(Provided data begins)

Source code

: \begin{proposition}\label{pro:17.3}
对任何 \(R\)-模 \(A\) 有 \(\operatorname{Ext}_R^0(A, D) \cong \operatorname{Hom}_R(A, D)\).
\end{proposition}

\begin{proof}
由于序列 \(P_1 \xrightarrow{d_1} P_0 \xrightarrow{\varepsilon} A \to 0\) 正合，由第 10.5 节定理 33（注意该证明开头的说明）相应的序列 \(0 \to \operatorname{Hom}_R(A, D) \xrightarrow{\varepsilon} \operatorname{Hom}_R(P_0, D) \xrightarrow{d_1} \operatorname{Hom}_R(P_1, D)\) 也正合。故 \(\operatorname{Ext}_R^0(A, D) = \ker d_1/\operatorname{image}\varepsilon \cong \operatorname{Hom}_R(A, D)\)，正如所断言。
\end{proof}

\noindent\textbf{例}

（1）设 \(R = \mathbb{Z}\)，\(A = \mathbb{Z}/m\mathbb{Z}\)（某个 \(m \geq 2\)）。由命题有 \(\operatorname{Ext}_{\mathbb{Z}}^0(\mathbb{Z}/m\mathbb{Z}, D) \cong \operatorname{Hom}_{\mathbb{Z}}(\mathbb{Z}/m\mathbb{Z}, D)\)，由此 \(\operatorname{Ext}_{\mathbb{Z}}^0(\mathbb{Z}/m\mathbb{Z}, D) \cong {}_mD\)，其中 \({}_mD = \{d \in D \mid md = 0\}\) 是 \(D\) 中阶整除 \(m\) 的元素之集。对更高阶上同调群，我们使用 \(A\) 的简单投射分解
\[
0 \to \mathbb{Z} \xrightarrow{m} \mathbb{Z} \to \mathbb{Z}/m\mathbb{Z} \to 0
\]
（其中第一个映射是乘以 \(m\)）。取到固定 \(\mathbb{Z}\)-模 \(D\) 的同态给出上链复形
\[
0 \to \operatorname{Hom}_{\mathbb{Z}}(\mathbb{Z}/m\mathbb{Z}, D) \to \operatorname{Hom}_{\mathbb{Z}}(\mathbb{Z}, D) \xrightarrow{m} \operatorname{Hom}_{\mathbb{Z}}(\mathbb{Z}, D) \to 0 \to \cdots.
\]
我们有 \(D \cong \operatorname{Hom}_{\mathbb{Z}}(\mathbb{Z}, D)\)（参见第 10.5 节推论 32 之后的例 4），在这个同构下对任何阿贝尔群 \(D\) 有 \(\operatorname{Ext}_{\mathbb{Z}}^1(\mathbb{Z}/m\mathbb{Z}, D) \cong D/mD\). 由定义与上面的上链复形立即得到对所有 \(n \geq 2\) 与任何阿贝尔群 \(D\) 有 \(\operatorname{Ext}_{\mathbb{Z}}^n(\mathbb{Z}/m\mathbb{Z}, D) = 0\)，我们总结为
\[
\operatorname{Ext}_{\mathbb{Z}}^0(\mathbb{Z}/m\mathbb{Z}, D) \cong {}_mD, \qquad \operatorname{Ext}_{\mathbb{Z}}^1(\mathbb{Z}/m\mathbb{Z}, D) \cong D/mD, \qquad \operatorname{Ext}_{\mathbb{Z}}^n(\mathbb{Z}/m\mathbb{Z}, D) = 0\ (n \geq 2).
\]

(Provided data ends)

### Work instructions:
Check each line above for the string "xrightarrow", then copy the ones that have it.

### The completed task:
由于序列 \(P_1 \xrightarrow{d_1} P_0 \xrightarrow{\varepsilon} A \to 0\) 正合，由第 10.5 节定理 33（注意该证明开头的说明）相应的序列 \(0 \to \operatorname{Hom}_R(A, D) \xrightarrow{\varepsilon} \operatorname{Hom}_R(P_0, D) \xrightarrow{d_1} \operatorname{Hom}_R(P_1, D)\) 也正合。故 \(\operatorname{Ext}_R^0(A, D) = \ker d_1/\operatorname{image}\varepsilon \cong \operatorname{Hom}_R(A, D)\)，正如所断言。
0 \to \mathbb{Z} \xrightarrow{m} \mathbb{Z} \to \mathbb{Z}/m\mathbb{Z} \to 0
0 \to \operatorname{Hom}_{\mathbb{Z}}(\mathbb{Z}/m\mathbb{Z}, D) \to \operatorname{Hom}_{\mathbb{Z}}(\mathbb{Z}, D) \xrightarrow{m} \operatorname{Hom}_{\mathbb{Z}}(\mathbb{Z}, D) \to 0 \to \cdots.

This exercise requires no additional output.